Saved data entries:
==============================

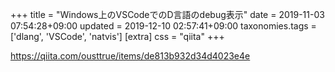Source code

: +++
title = "Windows上のVSCodeでのD言語のdebug表示"
date = 2019-11-03 07:54:28+09:00
updated = 2019-12-10 02:57:41+09:00
taxonomies.tags = ['dlang', 'VSCode', 'natvis']
[extra]
css = "qiita"
+++

<https://qiita.com/ousttrue/items/de813b932d34d4023e4e>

==============================

Set down all the lines above exactly as they appear, with no pictures.

- Task result -
Source code

: +++
title = "Windows上のVSCodeでのD言語のdebug表示"
date = 2019-11-03 07:54:28+09:00
updated = 2019-12-10 02:57:41+09:00
taxonomies.tags = ['dlang', 'VSCode', 'natvis']
[extra]
css = "qiita"
+++

<https://qiita.com/ousttrue/items/de813b932d34d4023e4e>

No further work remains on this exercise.